- Poster
- 柘榴坂の仇討
- Directed by: Setsurō Wakamatsu
- Screenplay by: Hironobu Takamatsu; Yasuo Hasegawa; Kenzaburō Iida;
- Story by: Jirō Asada
- Produced by: Shohei Kotaki; Yoshihiro Kato; Masamitsu Haga; Manabu Inoue; Yumiko Takebe; Hikaru Tani; Kanjiro Sakura;
- Starring: Kiichi Nakai Hiroshi Abe Ryōko Hirosue Nakamura Kichiemon II
- Cinematography: Tokushō Kikumura
- Edited by: Hirohide Abe
- Music by: Joe Hisaishi
- Distributed by: Shochiku
- Release date: September 20, 2014 (Japan);
- Running time: 119 minutes
- Country: Japan
- Language: Japanese

= Snow on the Blades =

Snow on the Blades (柘榴坂の仇討, Zakurozaka no Adauchi) is a 2014 Japanese jidaigeki film directed by Setsurō Wakamatsu. It is based on a short story by Jirō Asada.

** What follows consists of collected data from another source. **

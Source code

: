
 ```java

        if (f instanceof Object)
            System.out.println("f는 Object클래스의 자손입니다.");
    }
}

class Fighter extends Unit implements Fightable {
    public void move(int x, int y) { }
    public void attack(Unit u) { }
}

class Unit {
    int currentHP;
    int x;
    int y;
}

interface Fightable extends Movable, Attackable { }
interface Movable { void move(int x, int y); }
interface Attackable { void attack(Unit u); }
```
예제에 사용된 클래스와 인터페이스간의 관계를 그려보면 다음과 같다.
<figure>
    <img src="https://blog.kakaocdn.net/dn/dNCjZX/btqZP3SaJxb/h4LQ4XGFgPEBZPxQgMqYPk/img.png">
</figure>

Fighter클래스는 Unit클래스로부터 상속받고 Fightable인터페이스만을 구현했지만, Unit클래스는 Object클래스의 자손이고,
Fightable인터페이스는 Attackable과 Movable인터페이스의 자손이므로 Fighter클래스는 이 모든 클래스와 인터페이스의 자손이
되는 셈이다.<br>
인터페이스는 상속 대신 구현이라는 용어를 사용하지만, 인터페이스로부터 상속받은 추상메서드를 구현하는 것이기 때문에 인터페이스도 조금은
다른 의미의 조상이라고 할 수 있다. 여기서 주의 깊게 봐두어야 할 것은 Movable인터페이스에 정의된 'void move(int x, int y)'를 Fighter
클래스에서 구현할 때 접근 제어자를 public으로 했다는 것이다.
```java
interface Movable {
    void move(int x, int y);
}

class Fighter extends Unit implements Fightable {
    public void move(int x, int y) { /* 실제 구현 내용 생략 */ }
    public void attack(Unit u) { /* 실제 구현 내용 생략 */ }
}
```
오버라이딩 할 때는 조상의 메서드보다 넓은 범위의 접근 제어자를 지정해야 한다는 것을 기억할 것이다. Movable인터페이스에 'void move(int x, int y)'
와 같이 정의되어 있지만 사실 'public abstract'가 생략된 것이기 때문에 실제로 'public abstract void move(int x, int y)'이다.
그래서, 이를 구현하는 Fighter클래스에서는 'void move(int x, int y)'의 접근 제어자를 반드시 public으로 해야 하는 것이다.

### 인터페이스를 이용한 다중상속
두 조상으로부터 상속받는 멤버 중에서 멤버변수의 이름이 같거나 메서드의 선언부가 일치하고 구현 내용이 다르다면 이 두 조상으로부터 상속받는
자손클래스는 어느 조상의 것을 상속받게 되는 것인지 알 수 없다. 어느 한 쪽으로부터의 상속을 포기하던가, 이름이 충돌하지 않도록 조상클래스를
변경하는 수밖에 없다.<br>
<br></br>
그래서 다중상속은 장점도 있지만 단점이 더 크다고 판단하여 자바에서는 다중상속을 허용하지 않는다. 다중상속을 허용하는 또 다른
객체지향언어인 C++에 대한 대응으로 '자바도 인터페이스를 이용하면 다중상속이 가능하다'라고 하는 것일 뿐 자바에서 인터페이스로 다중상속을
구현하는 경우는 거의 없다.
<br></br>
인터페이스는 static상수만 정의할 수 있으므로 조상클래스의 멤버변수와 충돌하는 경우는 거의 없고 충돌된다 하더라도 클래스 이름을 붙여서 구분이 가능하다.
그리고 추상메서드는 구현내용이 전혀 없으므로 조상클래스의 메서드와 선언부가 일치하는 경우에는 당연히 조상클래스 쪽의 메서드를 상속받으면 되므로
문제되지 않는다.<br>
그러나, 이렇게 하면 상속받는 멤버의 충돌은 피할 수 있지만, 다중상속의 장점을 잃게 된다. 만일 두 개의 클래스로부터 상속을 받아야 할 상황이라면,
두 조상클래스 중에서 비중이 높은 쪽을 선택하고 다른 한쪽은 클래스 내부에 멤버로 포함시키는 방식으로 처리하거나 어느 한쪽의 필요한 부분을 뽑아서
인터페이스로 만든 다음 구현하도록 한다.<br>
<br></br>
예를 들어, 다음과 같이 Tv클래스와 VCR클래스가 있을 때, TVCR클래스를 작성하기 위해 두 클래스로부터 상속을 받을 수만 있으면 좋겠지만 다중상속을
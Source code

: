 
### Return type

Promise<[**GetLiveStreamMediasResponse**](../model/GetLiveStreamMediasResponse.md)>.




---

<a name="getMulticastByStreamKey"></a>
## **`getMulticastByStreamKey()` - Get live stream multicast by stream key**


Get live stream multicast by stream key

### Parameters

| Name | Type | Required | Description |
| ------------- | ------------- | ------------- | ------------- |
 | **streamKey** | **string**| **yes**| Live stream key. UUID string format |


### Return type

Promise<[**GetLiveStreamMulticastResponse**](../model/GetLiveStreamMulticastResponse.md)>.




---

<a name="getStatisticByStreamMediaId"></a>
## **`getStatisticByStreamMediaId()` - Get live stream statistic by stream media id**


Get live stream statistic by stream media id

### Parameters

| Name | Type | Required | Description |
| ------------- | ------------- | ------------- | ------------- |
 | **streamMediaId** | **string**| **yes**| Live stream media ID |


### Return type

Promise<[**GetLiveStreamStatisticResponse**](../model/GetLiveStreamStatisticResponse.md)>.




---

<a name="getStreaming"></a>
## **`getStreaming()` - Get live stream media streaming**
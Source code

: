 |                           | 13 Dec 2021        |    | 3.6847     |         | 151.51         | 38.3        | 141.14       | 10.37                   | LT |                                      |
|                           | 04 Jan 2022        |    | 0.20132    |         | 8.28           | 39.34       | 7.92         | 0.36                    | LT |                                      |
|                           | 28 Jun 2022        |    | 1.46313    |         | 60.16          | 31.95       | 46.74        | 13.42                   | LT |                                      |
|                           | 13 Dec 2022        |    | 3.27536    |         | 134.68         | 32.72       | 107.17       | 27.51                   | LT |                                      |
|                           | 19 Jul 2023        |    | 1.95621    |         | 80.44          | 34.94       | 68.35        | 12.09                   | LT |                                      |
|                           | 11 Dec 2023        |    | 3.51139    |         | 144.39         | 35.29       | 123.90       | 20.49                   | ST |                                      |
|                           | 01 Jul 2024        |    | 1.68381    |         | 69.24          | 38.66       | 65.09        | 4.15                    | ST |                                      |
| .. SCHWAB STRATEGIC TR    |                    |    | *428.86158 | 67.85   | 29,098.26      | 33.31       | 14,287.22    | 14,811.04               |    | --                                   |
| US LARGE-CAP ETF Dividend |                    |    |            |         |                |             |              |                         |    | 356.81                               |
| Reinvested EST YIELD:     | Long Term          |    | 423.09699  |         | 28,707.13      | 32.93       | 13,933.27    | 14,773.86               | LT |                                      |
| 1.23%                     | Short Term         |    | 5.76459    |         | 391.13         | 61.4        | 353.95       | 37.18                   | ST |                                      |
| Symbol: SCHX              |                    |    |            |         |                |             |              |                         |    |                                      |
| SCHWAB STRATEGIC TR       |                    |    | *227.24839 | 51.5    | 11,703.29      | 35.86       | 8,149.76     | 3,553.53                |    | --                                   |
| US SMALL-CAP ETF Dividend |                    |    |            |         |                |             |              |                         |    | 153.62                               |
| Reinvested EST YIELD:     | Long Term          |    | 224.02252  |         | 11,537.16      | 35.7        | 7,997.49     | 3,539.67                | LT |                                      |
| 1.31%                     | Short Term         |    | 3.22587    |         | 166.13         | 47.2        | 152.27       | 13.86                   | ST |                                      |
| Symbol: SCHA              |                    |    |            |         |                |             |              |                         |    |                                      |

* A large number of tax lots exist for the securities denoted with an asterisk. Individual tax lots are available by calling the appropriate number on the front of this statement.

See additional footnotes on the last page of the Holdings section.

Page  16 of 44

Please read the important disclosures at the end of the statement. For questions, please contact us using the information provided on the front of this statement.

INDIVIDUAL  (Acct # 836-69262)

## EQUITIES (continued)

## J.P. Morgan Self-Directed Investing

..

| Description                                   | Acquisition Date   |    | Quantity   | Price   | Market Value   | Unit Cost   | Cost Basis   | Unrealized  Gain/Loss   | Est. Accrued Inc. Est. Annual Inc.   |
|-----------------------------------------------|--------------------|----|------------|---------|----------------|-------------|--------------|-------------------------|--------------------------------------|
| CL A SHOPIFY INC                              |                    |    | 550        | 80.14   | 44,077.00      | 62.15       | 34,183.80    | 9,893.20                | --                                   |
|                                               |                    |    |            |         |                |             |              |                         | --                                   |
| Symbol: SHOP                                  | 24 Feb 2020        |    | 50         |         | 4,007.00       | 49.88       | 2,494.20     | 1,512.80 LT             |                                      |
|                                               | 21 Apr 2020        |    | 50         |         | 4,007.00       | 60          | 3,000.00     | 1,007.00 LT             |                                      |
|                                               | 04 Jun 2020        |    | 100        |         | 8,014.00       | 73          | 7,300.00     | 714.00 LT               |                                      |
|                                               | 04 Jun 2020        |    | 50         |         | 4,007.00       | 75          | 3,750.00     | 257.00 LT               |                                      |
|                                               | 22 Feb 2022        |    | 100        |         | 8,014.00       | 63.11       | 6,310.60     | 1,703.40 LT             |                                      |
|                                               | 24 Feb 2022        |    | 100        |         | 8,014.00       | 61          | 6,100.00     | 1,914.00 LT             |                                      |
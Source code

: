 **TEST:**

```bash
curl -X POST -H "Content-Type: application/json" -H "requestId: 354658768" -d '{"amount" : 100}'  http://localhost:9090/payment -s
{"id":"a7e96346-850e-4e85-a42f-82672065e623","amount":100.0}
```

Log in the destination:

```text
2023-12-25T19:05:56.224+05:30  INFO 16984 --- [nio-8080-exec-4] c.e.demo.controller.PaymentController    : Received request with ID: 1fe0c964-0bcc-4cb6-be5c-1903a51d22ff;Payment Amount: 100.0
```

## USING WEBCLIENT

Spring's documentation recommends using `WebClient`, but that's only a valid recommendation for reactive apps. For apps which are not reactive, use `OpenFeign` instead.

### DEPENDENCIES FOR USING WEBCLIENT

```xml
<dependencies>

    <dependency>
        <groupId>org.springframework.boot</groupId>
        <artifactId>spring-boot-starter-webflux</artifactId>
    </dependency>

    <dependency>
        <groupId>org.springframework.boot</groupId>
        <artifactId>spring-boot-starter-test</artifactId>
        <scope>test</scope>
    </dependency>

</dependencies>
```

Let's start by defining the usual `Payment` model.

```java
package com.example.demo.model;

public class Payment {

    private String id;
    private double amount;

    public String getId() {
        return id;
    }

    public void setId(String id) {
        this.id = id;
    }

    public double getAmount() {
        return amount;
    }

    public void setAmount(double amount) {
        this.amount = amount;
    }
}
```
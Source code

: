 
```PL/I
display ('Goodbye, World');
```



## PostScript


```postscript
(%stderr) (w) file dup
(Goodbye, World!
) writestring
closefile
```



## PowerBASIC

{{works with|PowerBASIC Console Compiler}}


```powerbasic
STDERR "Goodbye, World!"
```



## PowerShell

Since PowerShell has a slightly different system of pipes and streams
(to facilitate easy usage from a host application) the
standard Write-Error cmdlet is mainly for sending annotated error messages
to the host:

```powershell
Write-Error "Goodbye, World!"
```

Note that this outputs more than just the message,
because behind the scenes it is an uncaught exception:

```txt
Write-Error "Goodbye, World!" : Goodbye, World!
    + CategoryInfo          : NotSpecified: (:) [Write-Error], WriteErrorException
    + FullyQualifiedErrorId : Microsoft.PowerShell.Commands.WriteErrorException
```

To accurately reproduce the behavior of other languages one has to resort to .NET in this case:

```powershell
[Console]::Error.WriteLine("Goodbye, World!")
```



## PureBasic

It was released on September 20, 2014.

==Cast==
- Kiichi Nakai as Kingo Shimura
- Hiroshi Abe as Jūbei Sahashi
- Ryōko Hirosue as Setsu Shimura
- Masahiro Takashima as Shinnosuke Naitō
- Sei Matobu
- Eisaku Yoshida
- Yuria Kizaki
- Masane Tsukayama
- Tatsuya Fuji
- Nakamura Kichiemon II as Naosuke Ii

==Reception==
The film received four nominations at the 38th Japan Academy Prize: Outstanding Performance by an Actor in a Leading Role (Kiichi Nakai), Outstanding Performance by an Actor in a Supporting Role (Hiroshi Abe), Outstanding Achievement in Art Direction (Fumio Ogawa) and Outstanding Achievement in Sound Recording (Osamu Onodera).